Compared with the other side effects of religion, getting high off religious participation, even becoming "addicted," as Drew says he was, is a relatively innocuous one. In addition to the obvious Jonestown-style cult craziness, mainstream religions present their own dangers—because their substantial history, sizable population, and organized structure make their members even more certain that they have the Truth. When another group shows up with another version of the Truth, all hell breaks loose. "Us versus them" thinking can swell from prejudice to unspeakable violence. The Crusades, the Holocaust, 9/11, and countless other atrocities had religion at their cores.

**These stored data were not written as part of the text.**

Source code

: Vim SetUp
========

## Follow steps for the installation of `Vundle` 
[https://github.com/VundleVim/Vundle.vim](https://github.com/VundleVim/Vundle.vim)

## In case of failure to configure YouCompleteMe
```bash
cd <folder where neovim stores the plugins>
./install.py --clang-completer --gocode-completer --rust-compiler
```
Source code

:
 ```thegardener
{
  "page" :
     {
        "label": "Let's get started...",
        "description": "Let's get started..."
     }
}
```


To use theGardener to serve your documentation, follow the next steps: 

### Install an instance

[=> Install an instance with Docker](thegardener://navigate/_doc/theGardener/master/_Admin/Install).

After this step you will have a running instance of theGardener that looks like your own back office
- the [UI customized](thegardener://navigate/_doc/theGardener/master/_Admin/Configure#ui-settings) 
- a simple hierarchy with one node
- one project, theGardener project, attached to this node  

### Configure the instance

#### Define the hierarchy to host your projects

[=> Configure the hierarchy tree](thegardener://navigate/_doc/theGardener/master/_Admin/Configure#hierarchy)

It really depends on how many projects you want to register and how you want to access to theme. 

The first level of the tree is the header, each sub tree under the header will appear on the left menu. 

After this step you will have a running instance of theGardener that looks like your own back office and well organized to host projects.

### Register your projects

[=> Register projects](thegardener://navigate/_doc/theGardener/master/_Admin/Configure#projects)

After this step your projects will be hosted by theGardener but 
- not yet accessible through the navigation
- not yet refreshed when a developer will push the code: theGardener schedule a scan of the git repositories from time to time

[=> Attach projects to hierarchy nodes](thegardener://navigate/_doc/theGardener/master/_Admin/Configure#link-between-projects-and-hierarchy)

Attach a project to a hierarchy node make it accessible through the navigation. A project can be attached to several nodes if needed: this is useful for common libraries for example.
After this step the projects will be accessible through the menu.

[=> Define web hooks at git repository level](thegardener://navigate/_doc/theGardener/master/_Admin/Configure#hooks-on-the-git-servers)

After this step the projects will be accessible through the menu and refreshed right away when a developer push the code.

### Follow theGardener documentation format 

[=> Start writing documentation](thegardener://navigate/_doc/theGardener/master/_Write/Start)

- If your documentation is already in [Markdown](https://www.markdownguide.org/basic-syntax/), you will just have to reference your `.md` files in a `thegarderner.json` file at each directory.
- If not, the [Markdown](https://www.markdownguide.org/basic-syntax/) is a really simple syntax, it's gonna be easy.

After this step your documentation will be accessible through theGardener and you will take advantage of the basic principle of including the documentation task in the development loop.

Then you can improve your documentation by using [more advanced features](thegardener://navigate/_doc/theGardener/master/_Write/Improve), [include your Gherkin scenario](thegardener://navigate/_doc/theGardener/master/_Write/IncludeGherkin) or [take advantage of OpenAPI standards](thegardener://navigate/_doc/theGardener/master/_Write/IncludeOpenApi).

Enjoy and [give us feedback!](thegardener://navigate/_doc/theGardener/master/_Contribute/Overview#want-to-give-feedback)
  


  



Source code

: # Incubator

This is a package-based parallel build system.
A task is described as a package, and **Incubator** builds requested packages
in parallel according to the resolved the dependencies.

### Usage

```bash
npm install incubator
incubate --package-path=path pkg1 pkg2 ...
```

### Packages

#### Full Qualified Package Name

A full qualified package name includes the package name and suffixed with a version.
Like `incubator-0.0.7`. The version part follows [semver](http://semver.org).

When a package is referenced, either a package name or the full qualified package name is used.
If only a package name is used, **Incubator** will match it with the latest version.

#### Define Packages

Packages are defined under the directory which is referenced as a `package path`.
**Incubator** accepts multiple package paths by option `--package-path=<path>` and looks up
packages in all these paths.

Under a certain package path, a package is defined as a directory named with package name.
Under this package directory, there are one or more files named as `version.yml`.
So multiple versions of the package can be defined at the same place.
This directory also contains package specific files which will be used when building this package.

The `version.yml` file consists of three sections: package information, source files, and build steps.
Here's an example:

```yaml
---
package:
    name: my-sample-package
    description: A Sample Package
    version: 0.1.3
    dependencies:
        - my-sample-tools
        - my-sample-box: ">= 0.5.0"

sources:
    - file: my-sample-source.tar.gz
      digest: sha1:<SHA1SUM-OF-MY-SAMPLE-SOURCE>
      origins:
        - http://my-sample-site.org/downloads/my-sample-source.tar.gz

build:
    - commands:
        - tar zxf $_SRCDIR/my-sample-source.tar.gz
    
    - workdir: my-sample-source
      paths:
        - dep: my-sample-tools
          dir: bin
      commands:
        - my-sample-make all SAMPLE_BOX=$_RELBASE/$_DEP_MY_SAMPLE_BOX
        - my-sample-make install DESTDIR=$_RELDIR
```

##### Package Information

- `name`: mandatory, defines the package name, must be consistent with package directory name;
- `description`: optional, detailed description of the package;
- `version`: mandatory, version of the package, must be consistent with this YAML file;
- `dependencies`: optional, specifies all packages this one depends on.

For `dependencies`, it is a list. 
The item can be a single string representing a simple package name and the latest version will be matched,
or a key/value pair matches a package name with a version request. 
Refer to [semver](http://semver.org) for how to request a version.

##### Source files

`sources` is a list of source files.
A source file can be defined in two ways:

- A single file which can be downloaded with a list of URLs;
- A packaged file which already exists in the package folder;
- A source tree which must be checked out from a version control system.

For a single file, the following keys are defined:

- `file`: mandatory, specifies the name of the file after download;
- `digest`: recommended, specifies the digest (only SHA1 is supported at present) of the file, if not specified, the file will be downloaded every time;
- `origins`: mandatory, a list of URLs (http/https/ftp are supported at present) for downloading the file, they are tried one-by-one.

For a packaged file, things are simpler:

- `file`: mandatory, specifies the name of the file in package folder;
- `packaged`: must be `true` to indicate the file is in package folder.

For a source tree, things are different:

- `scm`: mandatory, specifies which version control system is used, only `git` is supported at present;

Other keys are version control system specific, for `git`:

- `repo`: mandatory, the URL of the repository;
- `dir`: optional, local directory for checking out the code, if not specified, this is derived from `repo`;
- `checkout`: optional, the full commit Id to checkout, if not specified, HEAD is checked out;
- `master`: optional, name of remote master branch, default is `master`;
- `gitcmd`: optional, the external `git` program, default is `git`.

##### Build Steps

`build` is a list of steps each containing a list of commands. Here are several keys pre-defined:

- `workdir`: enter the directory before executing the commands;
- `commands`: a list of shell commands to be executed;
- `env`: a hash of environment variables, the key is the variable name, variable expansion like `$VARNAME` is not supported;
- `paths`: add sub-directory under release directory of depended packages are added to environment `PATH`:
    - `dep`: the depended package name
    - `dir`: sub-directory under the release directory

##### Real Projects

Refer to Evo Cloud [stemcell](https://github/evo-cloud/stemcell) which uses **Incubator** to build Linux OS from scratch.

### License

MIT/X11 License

The perpetrators were so stoned on being Absolutely Right that they never noticed the mind-blowing irony of hating in the name of love, killing to defend the commandment "Thou shalt not kill," and waging war under the banner of peace.
One regrettable consequence of this is that onlookers often conclude that religion causes the violence done in its name. Many well-meaning atheists believe that getting rid of religion would eliminate ideological discrimination and violence. Some believe this so strongly that they become angry, even violent, and…oh, hello! Here we are, back at holy war! If you doubt that doctrinaire atheism is as dangerous as doctrinaire religion, study the history of communism in the 20th century. You'll find the same charismatic leaders claiming to know the Truth, the same us-versus-them psychology, the same intoxicated evangelism, the same unfortunate habit of slaughtering people by the millions to improve their lives.
In short, absolutism is the opiate that turns the masses into ideology-addicted murderers, whether religious or irreligious. Doctrinaire atheism keeps the bathwater aspects of religion and forcibly ejects the baby—the one thing religion has that atheism lacks: spirituality.